Implantable Composite Devices for the Localized Treatment of Breast Cancer

Kwabena, Kan-Dapaah (2015-06-15)

Thesis

Current standard of care treatment modalities for early-stage breast cancer typically involve mastectomy or lumpectomy followed by radiation therapy to remove any residual cancer cells. Although mastectomy has a low recurrence rate, it is an aggressive form of treat-ment for early-stage breast cancer. Therefore, there is a need for the development of new strategies that could increase the use of lumpectomy by eliminating residual cancer cells to reduce local recurrence with limited side effects. Our research group has previously reported in-vitro hyperthermia via Joule heating by patterned metallic thin films embedded in poly-dimethylsiloxane (PDMS) as a potential treatment method that can kill residual cancer cells. In order to move to in-vivo applications, we developed a model for the estimation of the damage zones created by the device in biological media and also explored new heating mechanisms.

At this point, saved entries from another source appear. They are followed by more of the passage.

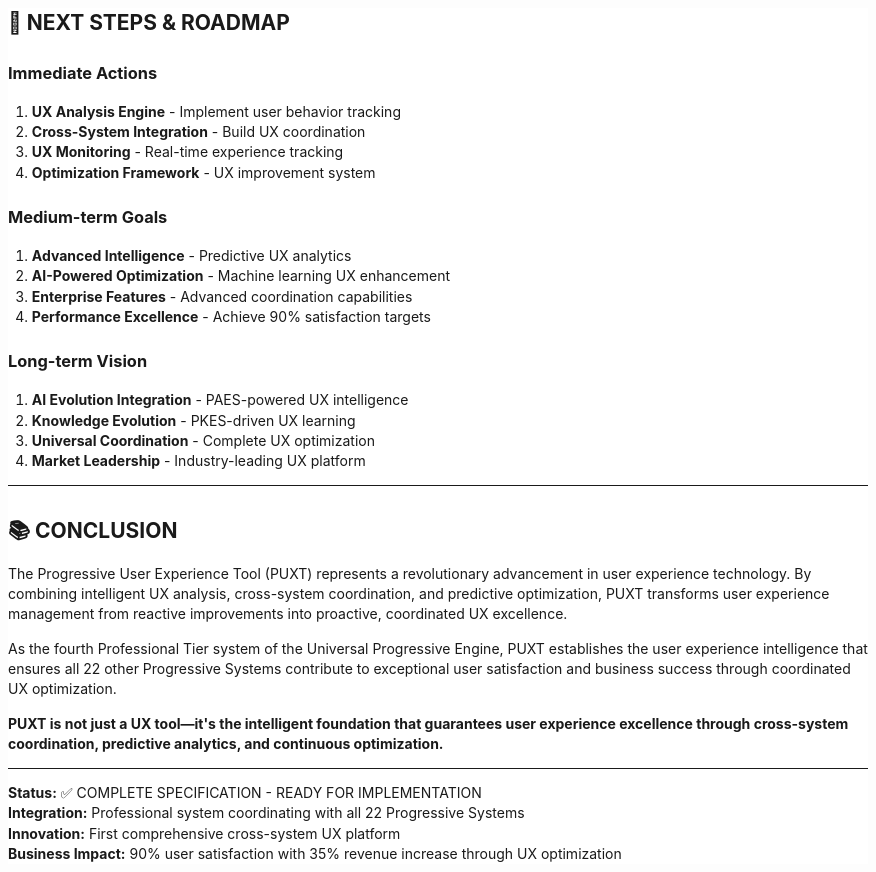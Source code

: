 ## 🚀 **NEXT STEPS & ROADMAP**

### **Immediate Actions**
1. **UX Analysis Engine** - Implement user behavior tracking
2. **Cross-System Integration** - Build UX coordination
3. **UX Monitoring** - Real-time experience tracking
4. **Optimization Framework** - UX improvement system

### **Medium-term Goals**
1. **Advanced Intelligence** - Predictive UX analytics
2. **AI-Powered Optimization** - Machine learning UX enhancement
3. **Enterprise Features** - Advanced coordination capabilities
4. **Performance Excellence** - Achieve 90% satisfaction targets

### **Long-term Vision**
1. **AI Evolution Integration** - PAES-powered UX intelligence
2. **Knowledge Evolution** - PKES-driven UX learning
3. **Universal Coordination** - Complete UX optimization
4. **Market Leadership** - Industry-leading UX platform

---

## 📚 **CONCLUSION**

The Progressive User Experience Tool (PUXT) represents a revolutionary advancement in user experience technology. By combining intelligent UX analysis, cross-system coordination, and predictive optimization, PUXT transforms user experience management from reactive improvements into proactive, coordinated UX excellence.

As the fourth Professional Tier system of the Universal Progressive Engine, PUXT establishes the user experience intelligence that ensures all 22 other Progressive Systems contribute to exceptional user satisfaction and business success through coordinated UX optimization.

**PUXT is not just a UX tool—it's the intelligent foundation that guarantees user experience excellence through cross-system coordination, predictive analytics, and continuous optimization.**

---

**Status:** ✅ COMPLETE SPECIFICATION - READY FOR IMPLEMENTATION  
**Integration:** Professional system coordinating with all 22 Progressive Systems  
**Innovation:** First comprehensive cross-system UX platform  
**Business Impact:** 90% user satisfaction with 35% revenue increase through UX optimization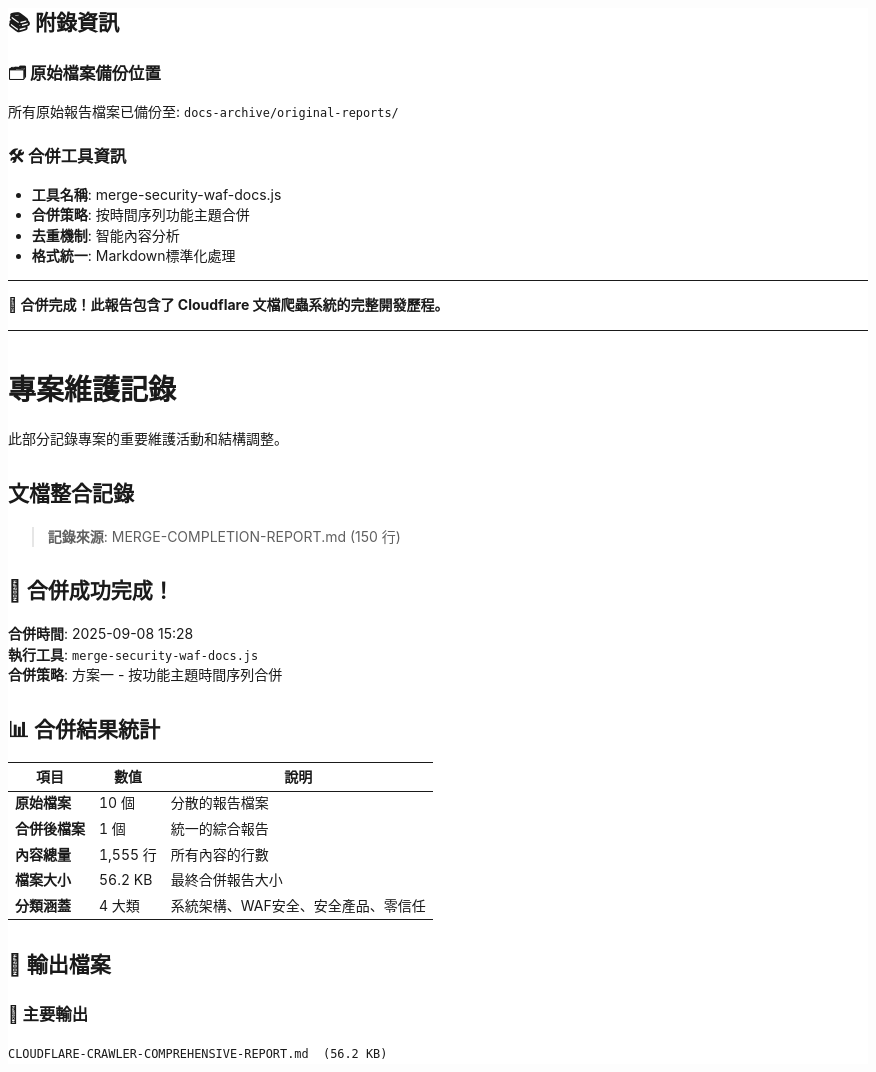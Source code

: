 ## 📚 附錄資訊

### 🗂️  原始檔案備份位置

所有原始報告檔案已備份至: `docs-archive/original-reports/`

### 🛠️  合併工具資訊

- **工具名稱**: merge-security-waf-docs.js
- **合併策略**: 按時間序列功能主題合併
- **去重機制**: 智能內容分析
- **格式統一**: Markdown標準化處理

---

**🎉 合併完成！此報告包含了 Cloudflare 文檔爬蟲系統的完整開發歷程。**


---

# 專案維護記錄

此部分記錄專案的重要維護活動和結構調整。

## 文檔整合記錄

> **記錄來源**: MERGE-COMPLETION-REPORT.md (150 行)

## 🎊 合併成功完成！

**合併時間**: 2025-09-08 15:28  
**執行工具**: `merge-security-waf-docs.js`  
**合併策略**: 方案一 - 按功能主題時間序列合併  

## 📊 合併結果統計

| 項目 | 數值 | 說明 |
|------|------|------|
| **原始檔案** | 10 個 | 分散的報告檔案 |
| **合併後檔案** | 1 個 | 統一的綜合報告 |
| **內容總量** | 1,555 行 | 所有內容的行數 |
| **檔案大小** | 56.2 KB | 最終合併報告大小 |
| **分類涵蓋** | 4 大類 | 系統架構、WAF安全、安全產品、零信任 |

## 📄 輸出檔案

### **🚀 主要輸出**
```
CLOUDFLARE-CRAWLER-COMPREHENSIVE-REPORT.md  (56.2 KB)
```
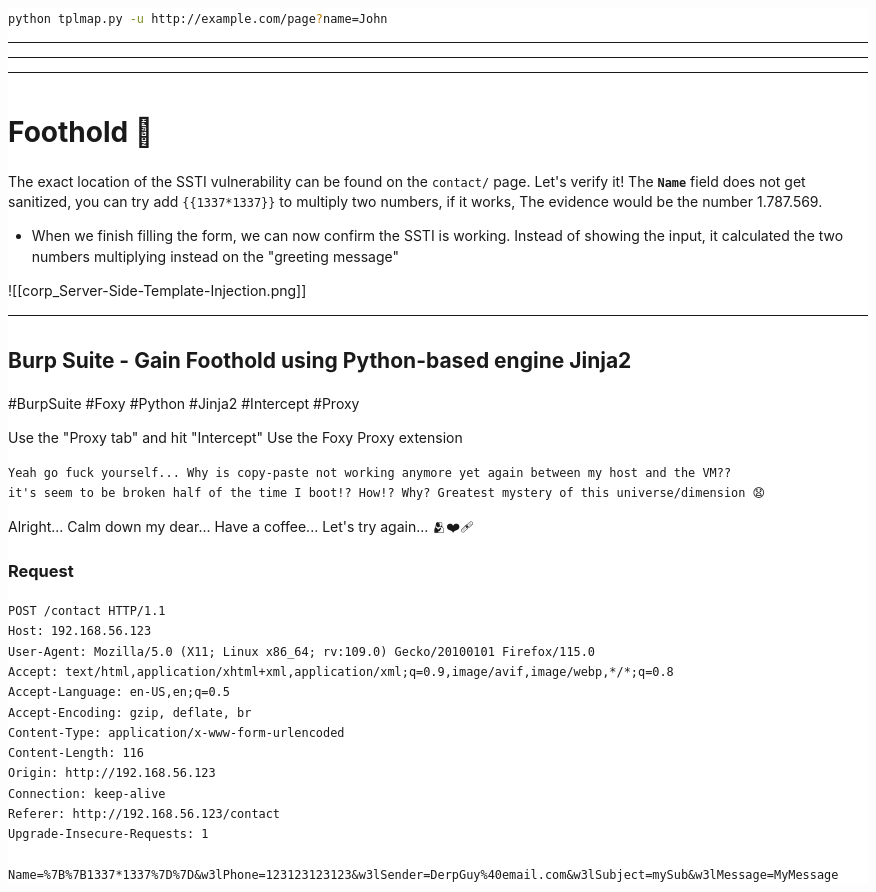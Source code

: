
 ```bash
python tplmap.py -u http://example.com/page?name=John
```

---
---
---

# Foothold 🦶

The exact location of the SSTI vulnerability can be found on the `contact/` page. Let's verify it!
The **`Name`** field does not get sanitized, you can try add `{{1337*1337}}` to multiply two numbers,  if it works, The evidence would be the number 1.787.569.

- When we finish filling the form, we can now confirm the SSTI is working. Instead of showing the input, it calculated the two numbers multiplying instead on the "greeting message"

![[corp_Server-Side-Template-Injection.png]]

---

## Burp Suite - Gain Foothold using Python-based engine Jinja2
#BurpSuite #Foxy #Python #Jinja2 #Intercept #Proxy 

Use the "Proxy tab" and hit "Intercept"
Use the Foxy Proxy extension

```
Yeah go fuck yourself... Why is copy-paste not working anymore yet again between my host and the VM?? 
it's seem to be broken half of the time I boot!? How!? Why? Greatest mystery of this universe/dimension 😧
```

Alright... Calm down my dear... Have a coffee... Let's try again... 🫂❤️‍🩹

### Request
```http
POST /contact HTTP/1.1
Host: 192.168.56.123
User-Agent: Mozilla/5.0 (X11; Linux x86_64; rv:109.0) Gecko/20100101 Firefox/115.0
Accept: text/html,application/xhtml+xml,application/xml;q=0.9,image/avif,image/webp,*/*;q=0.8
Accept-Language: en-US,en;q=0.5
Accept-Encoding: gzip, deflate, br
Content-Type: application/x-www-form-urlencoded
Content-Length: 116
Origin: http://192.168.56.123
Connection: keep-alive
Referer: http://192.168.56.123/contact
Upgrade-Insecure-Requests: 1

Name=%7B%7B1337*1337%7D%7D&w3lPhone=123123123123&w3lSender=DerpGuy%40email.com&w3lSubject=mySub&w3lMessage=MyMessage
```
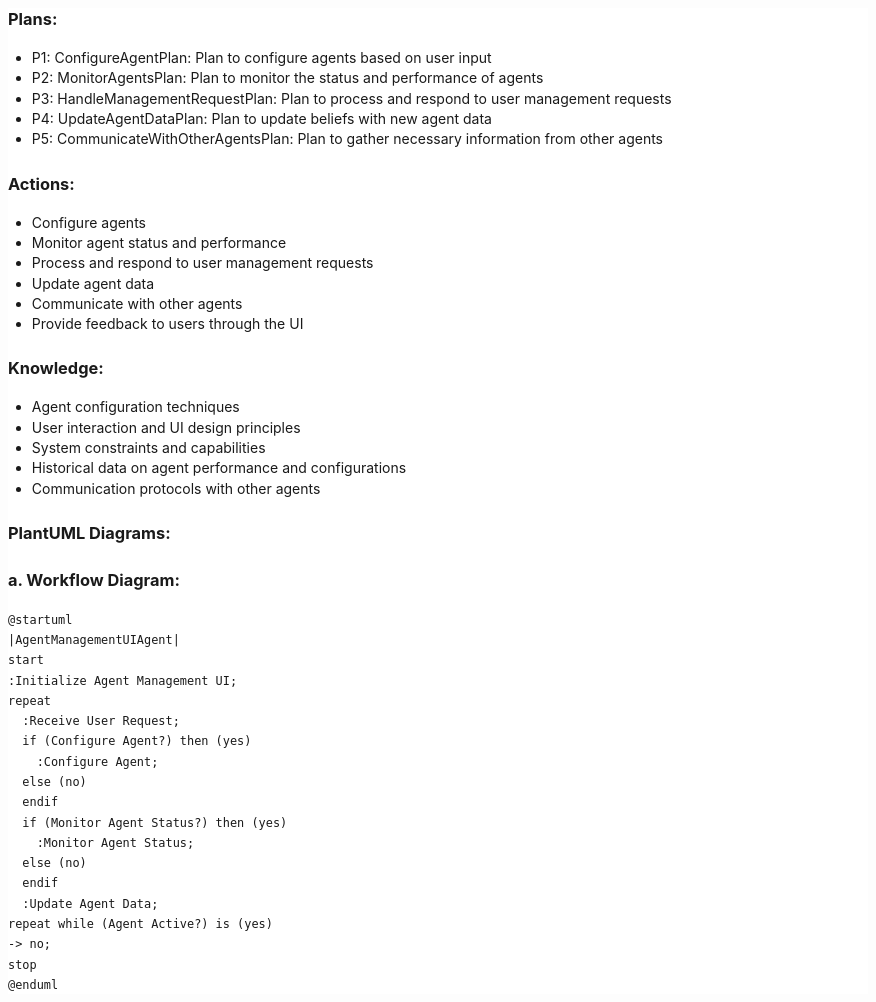 ### Plans:

- P1: ConfigureAgentPlan: Plan to configure agents based on user input
- P2: MonitorAgentsPlan: Plan to monitor the status and performance of agents
- P3: HandleManagementRequestPlan: Plan to process and respond to user management requests
- P4: UpdateAgentDataPlan: Plan to update beliefs with new agent data
- P5: CommunicateWithOtherAgentsPlan: Plan to gather necessary information from other agents

### Actions:

- Configure agents
- Monitor agent status and performance
- Process and respond to user management requests
- Update agent data
- Communicate with other agents
- Provide feedback to users through the UI

### Knowledge:

- Agent configuration techniques
- User interaction and UI design principles
- System constraints and capabilities
- Historical data on agent performance and configurations
- Communication protocols with other agents

### PlantUML Diagrams:

### a. Workflow Diagram:

```
@startuml
|AgentManagementUIAgent|
start
:Initialize Agent Management UI;
repeat
  :Receive User Request;
  if (Configure Agent?) then (yes)
    :Configure Agent;
  else (no)
  endif
  if (Monitor Agent Status?) then (yes)
    :Monitor Agent Status;
  else (no)
  endif
  :Update Agent Data;
repeat while (Agent Active?) is (yes)
-> no;
stop
@enduml

```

First, we developed a three-dimensional coupled finite element method (FEM) model that enables the prediction of thermal damage. The model was validated with experimental results. Secondly, we explored the use of magnetic nanoparticle (MNP) heating as an alternative to Joule heating that was used in the previous studies. MNP-reinforced PDMS composites (nanocomposites) were fabricated and characterized to determine their structural, magnetic and thermal properties. In an effort to explore in-vivo thermal pro-files due to heating by the nanocomposites, we modified the FEM model developed earlier. Heat generation was calculated using the linear response theory. Thirdly, we proposed a novel nanocomposite-based probe and analysed it using in-silico methods. Lastly, using a combination of experiments and models, we investigated the mechanical and hyperthermic properties of nanocomposites for the development of selected biomedical devices. Predictions by the FEM models agreed well with experimental data. Nanocomposite properties were shown to be dependent on the properties of MNP, and characteristics of lesions were shown to be dependent on device geometry and treatment parameters (time and temperature). The results suggest that these multifunctional composites have the potential to kill residual breast cancer cells after lumpectomy.